Comment by taylorlunt
7 days ago
These seem like a lot of great ways to work around the limitations of LLMs. But I'm curious what people here think. Do any career software engineers here see more than a 10% boost to their coding productivity with LLMs?
I see how if you can't really code, or you're new to a domain, then it can make a huge difference getting you started, but if you know what you're doing I find you hit a wall pretty quickly trying to get it to actually do stuff. Sometimes things can go smoothly for a while, but you end up having to micromanage the output of the agent too much to bother. Or sacrifice code quality.
They're so nice for prototyping ideas and not becoming attached to the code due to sunken cost. I was playing around with generating intelligent diffs for changelogs for a game. I wasn't sure what approach to highlighting changes I wanted to take without being able to see the results.
Prior to vibe-coding, it would've been an arduous enough task that I would've done one implementation, looked at the time it took me and the output, and decided it was probably good enough. With vibe-coding, I was able to prototype three different approaches which required some heavy lifting that I really didn't want to logic out myself and get a feel for if any of the results were more compelling than others. Then I felt fine throwing away a couple of approaches because I only spent a handful of minutes getting them working rather than a couple of hours.
I agree, prototyping seems like a great use-case.
For stuff that I’m good at? Not even 10%.

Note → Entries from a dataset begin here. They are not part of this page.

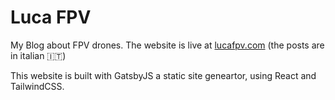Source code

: # Luca FPV 

My Blog about FPV drones. The website is live at [lucafpv.com](https://lucafpv.com) (the posts are in italian 🇮🇹)

This website is built with GatsbyJS a static site geneartor, using React and TailwindCSS.
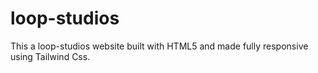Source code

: # loop-studios

This a loop-studios website built with HTML5 and made fully responsive using Tailwind Css.
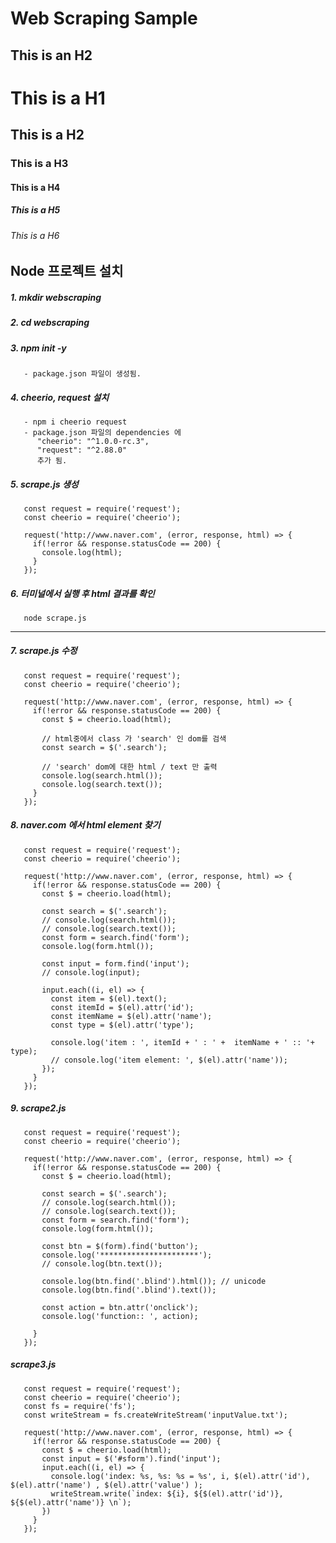 Web Scraping Sample
================

This is an H2
-------------

# This is a H1
## This is a H2
### This is a H3
#### This is a H4
##### This is a H5
###### This is a H6

## Node 프로젝트 설치

##### 1. mkdir webscraping

##### 2. cd webscraping

##### 3. npm init -y
       - package.json 파일이 생성됨.
##### 4. cheerio, request 설치
       - npm i cheerio request
       - package.json 파일의 dependencies 에
          "cheerio": "^1.0.0-rc.3",
          "request": "^2.88.0" 
          추가 됨.

##### 5. scrape.js 생성
       const request = require('request');
       const cheerio = require('cheerio');

       request('http://www.naver.com', (error, response, html) => {
         if(!error && response.statusCode == 200) {
           console.log(html);
         }
       });
##### 6. 터미널에서 실행 후 html 결과를 확인
       node scrape.js


----------------------------

##### 7. scrape.js 수정
       const request = require('request');
       const cheerio = require('cheerio');

       request('http://www.naver.com', (error, response, html) => {
         if(!error && response.statusCode == 200) {
           const $ = cheerio.load(html);

           // html중에서 class 가 'search' 인 dom를 검색
           const search = $('.search'); 
           
           // 'search' dom에 대한 html / text 만 출력
           console.log(search.html()); 
           console.log(search.text());
         }
       });

##### 8. naver.com 에서 html element 찾기
       const request = require('request');
       const cheerio = require('cheerio');

       request('http://www.naver.com', (error, response, html) => {
         if(!error && response.statusCode == 200) {
           const $ = cheerio.load(html);

           const search = $('.search');
           // console.log(search.html());
           // console.log(search.text());
           const form = search.find('form');
           console.log(form.html());

           const input = form.find('input');
           // console.log(input);

           input.each((i, el) => {
             const item = $(el).text();
             const itemId = $(el).attr('id');
             const itemName = $(el).attr('name');
             const type = $(el).attr('type');

             console.log('item : ', itemId + ' : ' +  itemName + ' :: '+ type);
             // console.log('item element: ', $(el).attr('name'));
           });
         }
       });
       
##### 9. scrape2.js 
       const request = require('request');
       const cheerio = require('cheerio');

       request('http://www.naver.com', (error, response, html) => {
         if(!error && response.statusCode == 200) {
           const $ = cheerio.load(html);

           const search = $('.search');
           // console.log(search.html());
           // console.log(search.text());
           const form = search.find('form');
           console.log(form.html());

           const btn = $(form).find('button');
           console.log('**********************');
           // console.log(btn.text());

           console.log(btn.find('.blind').html()); // unicode
           console.log(btn.find('.blind').text());

           const action = btn.attr('onclick');
           console.log('function:: ', action);

         }
       });

##### scrape3.js
       const request = require('request');
       const cheerio = require('cheerio');
       const fs = require('fs');
       const writeStream = fs.createWriteStream('inputValue.txt');

       request('http://www.naver.com', (error, response, html) => {
         if(!error && response.statusCode == 200) {
           const $ = cheerio.load(html);
           const input = $('#sform').find('input');
           input.each((i, el) => {
             console.log('index: %s, %s: %s = %s', i, $(el).attr('id'), $(el).attr('name') , $(el).attr('value') );
             writeStream.write(`index: ${i}, ${$(el).attr('id')}, ${$(el).attr('name')} \n`);
           })
         }
       });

For stuff that I’m bad at? Probably more than 1000%. I’ve used it to make a web app, write some shader code, and set up some rtc streaming from unreal engine to the browser. I doubt I would have done them at all otherwise tbh. I just don’t have the energy and interest to conclude that those particular ventures were good uses of my time.
Yeah I couldn't put it better myself. It's obscene how much more productive you become in new domains. And sure, you eventually hit a wall where you gotta understand it for real. But now you have a working example of your project, plus a genius who will answer unlimited questions and clarifications.
And you can do this for anything
> And you can do this for anything
Anything that's been done before. Otherwise we'd probably start with making nuclear fusion work, then head off into the stars...
You've always been able to read books. What you're talking about is skipping the slow learning step and instead generating a mashup of tons of prior art. I don't think it helps you learn. It sounds like it's for things you specifically don't want to learn.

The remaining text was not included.